• **Data provided**:
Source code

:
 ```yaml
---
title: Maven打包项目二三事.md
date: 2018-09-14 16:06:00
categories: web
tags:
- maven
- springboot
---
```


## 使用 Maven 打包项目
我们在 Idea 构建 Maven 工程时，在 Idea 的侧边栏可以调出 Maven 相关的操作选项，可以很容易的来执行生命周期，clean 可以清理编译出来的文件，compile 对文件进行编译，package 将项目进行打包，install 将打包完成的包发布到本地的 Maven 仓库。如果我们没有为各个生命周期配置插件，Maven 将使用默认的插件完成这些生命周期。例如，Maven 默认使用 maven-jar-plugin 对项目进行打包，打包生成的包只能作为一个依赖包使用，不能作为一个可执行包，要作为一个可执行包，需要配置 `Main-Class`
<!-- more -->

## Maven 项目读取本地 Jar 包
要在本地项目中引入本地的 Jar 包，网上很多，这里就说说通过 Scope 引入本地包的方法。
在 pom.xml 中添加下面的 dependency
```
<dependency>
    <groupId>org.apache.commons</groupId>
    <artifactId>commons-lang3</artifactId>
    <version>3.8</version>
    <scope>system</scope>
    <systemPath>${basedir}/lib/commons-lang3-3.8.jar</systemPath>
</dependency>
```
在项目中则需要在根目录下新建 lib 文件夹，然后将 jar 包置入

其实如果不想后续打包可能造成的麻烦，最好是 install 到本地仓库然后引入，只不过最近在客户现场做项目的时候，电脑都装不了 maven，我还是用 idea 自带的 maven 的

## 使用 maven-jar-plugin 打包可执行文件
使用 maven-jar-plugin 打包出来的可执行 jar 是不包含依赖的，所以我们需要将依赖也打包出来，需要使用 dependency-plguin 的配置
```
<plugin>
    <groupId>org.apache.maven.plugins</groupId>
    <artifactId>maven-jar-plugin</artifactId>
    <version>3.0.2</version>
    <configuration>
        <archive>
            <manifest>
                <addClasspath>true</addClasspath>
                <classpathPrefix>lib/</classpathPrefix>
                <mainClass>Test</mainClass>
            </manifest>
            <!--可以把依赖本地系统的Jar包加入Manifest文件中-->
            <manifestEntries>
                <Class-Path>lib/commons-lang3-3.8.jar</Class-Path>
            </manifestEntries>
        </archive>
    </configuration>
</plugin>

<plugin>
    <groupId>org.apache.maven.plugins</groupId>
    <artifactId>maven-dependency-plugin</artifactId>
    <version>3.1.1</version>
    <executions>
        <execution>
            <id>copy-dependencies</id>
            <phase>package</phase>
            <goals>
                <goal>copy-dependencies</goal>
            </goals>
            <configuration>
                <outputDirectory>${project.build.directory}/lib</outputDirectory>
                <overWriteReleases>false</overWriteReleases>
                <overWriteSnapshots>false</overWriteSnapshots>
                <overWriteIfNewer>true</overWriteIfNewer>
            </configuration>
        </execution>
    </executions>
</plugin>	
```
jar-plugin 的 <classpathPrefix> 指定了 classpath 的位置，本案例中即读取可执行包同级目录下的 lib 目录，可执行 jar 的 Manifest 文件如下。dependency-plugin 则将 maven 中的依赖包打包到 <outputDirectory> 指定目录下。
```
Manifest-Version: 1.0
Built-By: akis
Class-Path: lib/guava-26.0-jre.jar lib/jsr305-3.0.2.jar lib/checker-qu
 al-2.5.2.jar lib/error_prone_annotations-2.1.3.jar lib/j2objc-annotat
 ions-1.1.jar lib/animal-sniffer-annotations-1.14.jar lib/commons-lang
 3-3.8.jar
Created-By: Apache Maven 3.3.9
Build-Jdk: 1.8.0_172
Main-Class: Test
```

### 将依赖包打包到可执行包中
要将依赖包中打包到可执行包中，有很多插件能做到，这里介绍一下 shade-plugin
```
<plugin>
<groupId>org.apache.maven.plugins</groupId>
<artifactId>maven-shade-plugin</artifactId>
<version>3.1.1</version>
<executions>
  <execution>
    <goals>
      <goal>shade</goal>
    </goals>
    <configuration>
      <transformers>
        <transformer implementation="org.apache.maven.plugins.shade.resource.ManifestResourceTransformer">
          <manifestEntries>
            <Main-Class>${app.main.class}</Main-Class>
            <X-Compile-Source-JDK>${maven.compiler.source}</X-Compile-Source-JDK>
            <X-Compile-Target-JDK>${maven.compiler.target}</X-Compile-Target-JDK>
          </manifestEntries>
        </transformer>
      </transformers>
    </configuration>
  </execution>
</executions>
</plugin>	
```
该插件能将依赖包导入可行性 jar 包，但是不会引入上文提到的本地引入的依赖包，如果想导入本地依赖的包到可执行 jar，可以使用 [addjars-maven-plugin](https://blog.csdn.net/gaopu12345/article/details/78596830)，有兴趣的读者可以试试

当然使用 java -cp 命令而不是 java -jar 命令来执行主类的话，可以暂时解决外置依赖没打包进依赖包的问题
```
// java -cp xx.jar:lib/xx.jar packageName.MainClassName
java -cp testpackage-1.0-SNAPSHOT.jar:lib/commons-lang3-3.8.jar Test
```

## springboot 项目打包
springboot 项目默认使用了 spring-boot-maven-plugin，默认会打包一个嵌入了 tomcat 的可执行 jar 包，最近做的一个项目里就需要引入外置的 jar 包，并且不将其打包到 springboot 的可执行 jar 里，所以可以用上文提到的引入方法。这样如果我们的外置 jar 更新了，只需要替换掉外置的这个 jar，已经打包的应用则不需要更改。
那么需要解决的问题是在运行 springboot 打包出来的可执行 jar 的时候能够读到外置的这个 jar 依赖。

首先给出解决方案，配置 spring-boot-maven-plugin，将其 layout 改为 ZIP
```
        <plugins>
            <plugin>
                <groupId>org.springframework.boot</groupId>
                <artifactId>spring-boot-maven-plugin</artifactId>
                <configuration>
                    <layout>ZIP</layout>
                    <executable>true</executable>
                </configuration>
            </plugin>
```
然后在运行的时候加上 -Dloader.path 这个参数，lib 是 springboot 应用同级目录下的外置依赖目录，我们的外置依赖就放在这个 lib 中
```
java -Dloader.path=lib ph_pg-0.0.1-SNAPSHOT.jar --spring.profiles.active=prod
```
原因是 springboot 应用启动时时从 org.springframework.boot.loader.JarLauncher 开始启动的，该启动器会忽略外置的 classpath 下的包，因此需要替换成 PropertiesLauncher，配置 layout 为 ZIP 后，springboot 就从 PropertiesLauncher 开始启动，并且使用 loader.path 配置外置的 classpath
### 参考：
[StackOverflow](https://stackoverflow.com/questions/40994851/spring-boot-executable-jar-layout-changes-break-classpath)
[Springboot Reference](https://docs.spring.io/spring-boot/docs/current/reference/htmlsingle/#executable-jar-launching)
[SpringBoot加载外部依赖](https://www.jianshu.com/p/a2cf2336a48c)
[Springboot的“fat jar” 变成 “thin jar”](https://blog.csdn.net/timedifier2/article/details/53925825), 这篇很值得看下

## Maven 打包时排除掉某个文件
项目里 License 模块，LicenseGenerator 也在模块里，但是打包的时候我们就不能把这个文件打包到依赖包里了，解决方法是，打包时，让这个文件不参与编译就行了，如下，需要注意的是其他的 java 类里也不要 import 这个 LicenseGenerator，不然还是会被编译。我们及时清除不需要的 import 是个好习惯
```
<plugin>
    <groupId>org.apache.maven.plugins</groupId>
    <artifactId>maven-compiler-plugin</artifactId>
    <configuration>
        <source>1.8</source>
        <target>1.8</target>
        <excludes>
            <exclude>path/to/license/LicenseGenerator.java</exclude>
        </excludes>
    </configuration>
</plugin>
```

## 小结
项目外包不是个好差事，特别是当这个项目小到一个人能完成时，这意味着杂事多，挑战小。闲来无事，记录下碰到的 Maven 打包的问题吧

• **What to do**: Once you have read the records, write every one of them out again exactly.

• **Final answer**:
Source code

:
 ```yaml
---
title: Maven打包项目二三事.md
date: 2018-09-14 16:06:00
categories: web
tags:
- maven
- springboot
---
```


## 使用 Maven 打包项目
我们在 Idea 构建 Maven 工程时，在 Idea 的侧边栏可以调出 Maven 相关的操作选项，可以很容易的来执行生命周期，clean 可以清理编译出来的文件，compile 对文件进行编译，package 将项目进行打包，install 将打包完成的包发布到本地的 Maven 仓库。如果我们没有为各个生命周期配置插件，Maven 将使用默认的插件完成这些生命周期。例如，Maven 默认使用 maven-jar-plugin 对项目进行打包，打包生成的包只能作为一个依赖包使用，不能作为一个可执行包，要作为一个可执行包，需要配置 `Main-Class`
<!-- more -->

## Maven 项目读取本地 Jar 包
要在本地项目中引入本地的 Jar 包，网上很多，这里就说说通过 Scope 引入本地包的方法。
在 pom.xml 中添加下面的 dependency
```
<dependency>
    <groupId>org.apache.commons</groupId>
    <artifactId>commons-lang3</artifactId>
    <version>3.8</version>
    <scope>system</scope>
    <systemPath>${basedir}/lib/commons-lang3-3.8.jar</systemPath>
</dependency>
```
在项目中则需要在根目录下新建 lib 文件夹，然后将 jar 包置入

其实如果不想后续打包可能造成的麻烦，最好是 install 到本地仓库然后引入，只不过最近在客户现场做项目的时候，电脑都装不了 maven，我还是用 idea 自带的 maven 的

## 使用 maven-jar-plugin 打包可执行文件
使用 maven-jar-plugin 打包出来的可执行 jar 是不包含依赖的，所以我们需要将依赖也打包出来，需要使用 dependency-plguin 的配置
```
<plugin>
    <groupId>org.apache.maven.plugins</groupId>
    <artifactId>maven-jar-plugin</artifactId>
    <version>3.0.2</version>
    <configuration>
        <archive>
            <manifest>
                <addClasspath>true</addClasspath>
                <classpathPrefix>lib/</classpathPrefix>
                <mainClass>Test</mainClass>
            </manifest>
            <!--可以把依赖本地系统的Jar包加入Manifest文件中-->
            <manifestEntries>
                <Class-Path>lib/commons-lang3-3.8.jar</Class-Path>
            </manifestEntries>
        </archive>
    </configuration>
</plugin>

<plugin>
    <groupId>org.apache.maven.plugins</groupId>
    <artifactId>maven-dependency-plugin</artifactId>
    <version>3.1.1</version>
    <executions>
        <execution>
            <id>copy-dependencies</id>
            <phase>package</phase>
            <goals>
                <goal>copy-dependencies</goal>
            </goals>
            <configuration>
                <outputDirectory>${project.build.directory}/lib</outputDirectory>
                <overWriteReleases>false</overWriteReleases>
                <overWriteSnapshots>false</overWriteSnapshots>
                <overWriteIfNewer>true</overWriteIfNewer>
            </configuration>
        </execution>
    </executions>
</plugin>	
```
jar-plugin 的 <classpathPrefix> 指定了 classpath 的位置，本案例中即读取可执行包同级目录下的 lib 目录，可执行 jar 的 Manifest 文件如下。dependency-plugin 则将 maven 中的依赖包打包到 <outputDirectory> 指定目录下。
```
Manifest-Version: 1.0
Built-By: akis
Class-Path: lib/guava-26.0-jre.jar lib/jsr305-3.0.2.jar lib/checker-qu
 al-2.5.2.jar lib/error_prone_annotations-2.1.3.jar lib/j2objc-annotat
 ions-1.1.jar lib/animal-sniffer-annotations-1.14.jar lib/commons-lang
 3-3.8.jar
Created-By: Apache Maven 3.3.9
Build-Jdk: 1.8.0_172
Main-Class: Test
```

### 将依赖包打包到可执行包中
要将依赖包中打包到可执行包中，有很多插件能做到，这里介绍一下 shade-plugin
```
<plugin>
<groupId>org.apache.maven.plugins</groupId>
<artifactId>maven-shade-plugin</artifactId>
<version>3.1.1</version>
<executions>
  <execution>
    <goals>
      <goal>shade</goal>
    </goals>
    <configuration>
      <transformers>
        <transformer implementation="org.apache.maven.plugins.shade.resource.ManifestResourceTransformer">
          <manifestEntries>
            <Main-Class>${app.main.class}</Main-Class>
            <X-Compile-Source-JDK>${maven.compiler.source}</X-Compile-Source-JDK>
            <X-Compile-Target-JDK>${maven.compiler.target}</X-Compile-Target-JDK>
          </manifestEntries>
        </transformer>
      </transformers>
    </configuration>
  </execution>
</executions>
</plugin>	
```
该插件能将依赖包导入可行性 jar 包，但是不会引入上文提到的本地引入的依赖包，如果想导入本地依赖的包到可执行 jar，可以使用 [addjars-maven-plugin](https://blog.csdn.net/gaopu12345/article/details/78596830)，有兴趣的读者可以试试

当然使用 java -cp 命令而不是 java -jar 命令来执行主类的话，可以暂时解决外置依赖没打包进依赖包的问题
```
// java -cp xx.jar:lib/xx.jar packageName.MainClassName
java -cp testpackage-1.0-SNAPSHOT.jar:lib/commons-lang3-3.8.jar Test
```

## springboot 项目打包
springboot 项目默认使用了 spring-boot-maven-plugin，默认会打包一个嵌入了 tomcat 的可执行 jar 包，最近做的一个项目里就需要引入外置的 jar 包，并且不将其打包到 springboot 的可执行 jar 里，所以可以用上文提到的引入方法。这样如果我们的外置 jar 更新了，只需要替换掉外置的这个 jar，已经打包的应用则不需要更改。
那么需要解决的问题是在运行 springboot 打包出来的可执行 jar 的时候能够读到外置的这个 jar 依赖。

首先给出解决方案，配置 spring-boot-maven-plugin，将其 layout 改为 ZIP
```
        <plugins>
            <plugin>
                <groupId>org.springframework.boot</groupId>
                <artifactId>spring-boot-maven-plugin</artifactId>
                <configuration>
                    <layout>ZIP</layout>
                    <executable>true</executable>
                </configuration>
            </plugin>
```
然后在运行的时候加上 -Dloader.path 这个参数，lib 是 springboot 应用同级目录下的外置依赖目录，我们的外置依赖就放在这个 lib 中
```
java -Dloader.path=lib ph_pg-0.0.1-SNAPSHOT.jar --spring.profiles.active=prod
```
原因是 springboot 应用启动时时从 org.springframework.boot.loader.JarLauncher 开始启动的，该启动器会忽略外置的 classpath 下的包，因此需要替换成 PropertiesLauncher，配置 layout 为 ZIP 后，springboot 就从 PropertiesLauncher 开始启动，并且使用 loader.path 配置外置的 classpath
### 参考：
[StackOverflow](https://stackoverflow.com/questions/40994851/spring-boot-executable-jar-layout-changes-break-classpath)
[Springboot Reference](https://docs.spring.io/spring-boot/docs/current/reference/htmlsingle/#executable-jar-launching)
[SpringBoot加载外部依赖](https://www.jianshu.com/p/a2cf2336a48c)
[Springboot的“fat jar” 变成 “thin jar”](https://blog.csdn.net/timedifier2/article/details/53925825), 这篇很值得看下

## Maven 打包时排除掉某个文件
项目里 License 模块，LicenseGenerator 也在模块里，但是打包的时候我们就不能把这个文件打包到依赖包里了，解决方法是，打包时，让这个文件不参与编译就行了，如下，需要注意的是其他的 java 类里也不要 import 这个 LicenseGenerator，不然还是会被编译。我们及时清除不需要的 import 是个好习惯
```
<plugin>
    <groupId>org.apache.maven.plugins</groupId>
    <artifactId>maven-compiler-plugin</artifactId>
    <configuration>
        <source>1.8</source>
        <target>1.8</target>
        <excludes>
            <exclude>path/to/license/LicenseGenerator.java</exclude>
        </excludes>
    </configuration>
</plugin>
```

## 小结
项目外包不是个好差事，特别是当这个项目小到一个人能完成时，这意味着杂事多，挑战小。闲来无事，记录下碰到的 Maven 打包的问题吧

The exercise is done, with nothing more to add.